** WHAT THE TASK REQUIRES **
Print only the lines that begin at the line containing "## Built With" and end at the last line of the material, both included, without any change.

BEGIN DATA FOR THIS EXERCISE

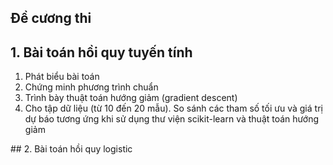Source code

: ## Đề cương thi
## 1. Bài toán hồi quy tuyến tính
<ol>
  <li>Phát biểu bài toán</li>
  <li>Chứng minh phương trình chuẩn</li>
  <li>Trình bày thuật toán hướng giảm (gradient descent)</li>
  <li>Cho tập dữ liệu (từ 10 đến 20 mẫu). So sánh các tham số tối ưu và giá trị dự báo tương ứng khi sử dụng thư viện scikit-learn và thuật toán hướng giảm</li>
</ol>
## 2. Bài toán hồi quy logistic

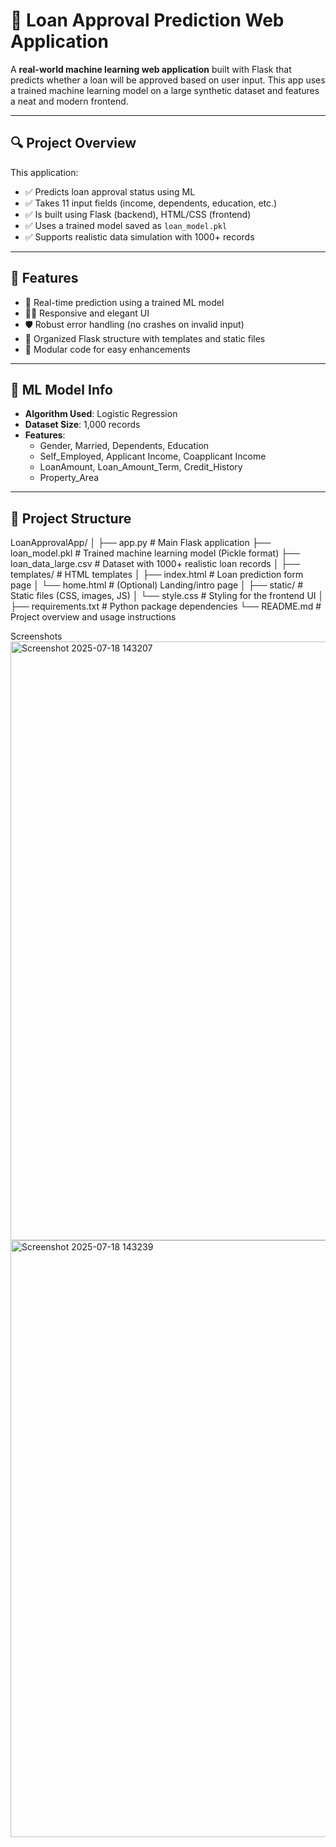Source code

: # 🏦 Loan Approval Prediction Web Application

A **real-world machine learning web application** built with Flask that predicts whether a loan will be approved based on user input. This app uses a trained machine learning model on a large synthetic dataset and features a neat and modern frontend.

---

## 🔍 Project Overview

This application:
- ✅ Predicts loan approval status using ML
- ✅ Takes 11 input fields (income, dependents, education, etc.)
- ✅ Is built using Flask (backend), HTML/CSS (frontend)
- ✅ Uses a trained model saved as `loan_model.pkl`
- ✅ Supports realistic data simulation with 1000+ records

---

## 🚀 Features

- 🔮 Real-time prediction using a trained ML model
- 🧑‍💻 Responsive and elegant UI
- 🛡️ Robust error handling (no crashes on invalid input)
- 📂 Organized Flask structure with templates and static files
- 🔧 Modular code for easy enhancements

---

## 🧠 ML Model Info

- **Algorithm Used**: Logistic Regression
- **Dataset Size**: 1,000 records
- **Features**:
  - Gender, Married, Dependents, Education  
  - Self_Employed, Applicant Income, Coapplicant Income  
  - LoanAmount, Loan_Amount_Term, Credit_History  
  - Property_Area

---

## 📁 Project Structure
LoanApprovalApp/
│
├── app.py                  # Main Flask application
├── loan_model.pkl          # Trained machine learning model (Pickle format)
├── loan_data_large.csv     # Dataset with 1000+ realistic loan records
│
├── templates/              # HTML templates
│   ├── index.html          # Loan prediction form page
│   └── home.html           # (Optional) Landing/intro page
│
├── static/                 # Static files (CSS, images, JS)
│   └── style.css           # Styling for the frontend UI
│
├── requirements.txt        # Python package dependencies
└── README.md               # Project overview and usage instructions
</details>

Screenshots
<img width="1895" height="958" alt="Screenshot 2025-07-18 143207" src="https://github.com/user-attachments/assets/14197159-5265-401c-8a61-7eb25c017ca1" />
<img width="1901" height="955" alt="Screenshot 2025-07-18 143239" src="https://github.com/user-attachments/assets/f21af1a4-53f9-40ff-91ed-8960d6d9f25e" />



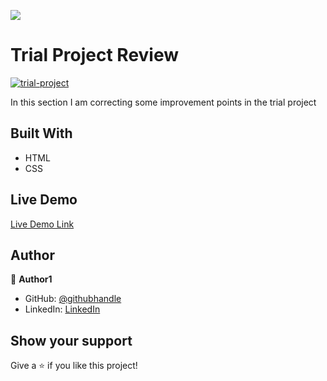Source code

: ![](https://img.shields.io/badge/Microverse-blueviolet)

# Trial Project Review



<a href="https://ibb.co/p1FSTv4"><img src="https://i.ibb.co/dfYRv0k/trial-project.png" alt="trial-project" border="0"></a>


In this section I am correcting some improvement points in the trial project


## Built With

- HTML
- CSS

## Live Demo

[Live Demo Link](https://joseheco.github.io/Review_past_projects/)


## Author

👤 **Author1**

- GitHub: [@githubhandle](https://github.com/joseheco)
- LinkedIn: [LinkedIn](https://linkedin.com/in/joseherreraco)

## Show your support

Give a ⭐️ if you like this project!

END DATA FOR THIS EXERCISE

** RESPONSE TO THE TASK **
## Built With

- HTML
- CSS

## Live Demo

[Live Demo Link](https://joseheco.github.io/Review_past_projects/)


## Author

👤 **Author1**

- GitHub: [@githubhandle](https://github.com/joseheco)
- LinkedIn: [LinkedIn](https://linkedin.com/in/joseherreraco)

## Show your support

Give a ⭐️ if you like this project!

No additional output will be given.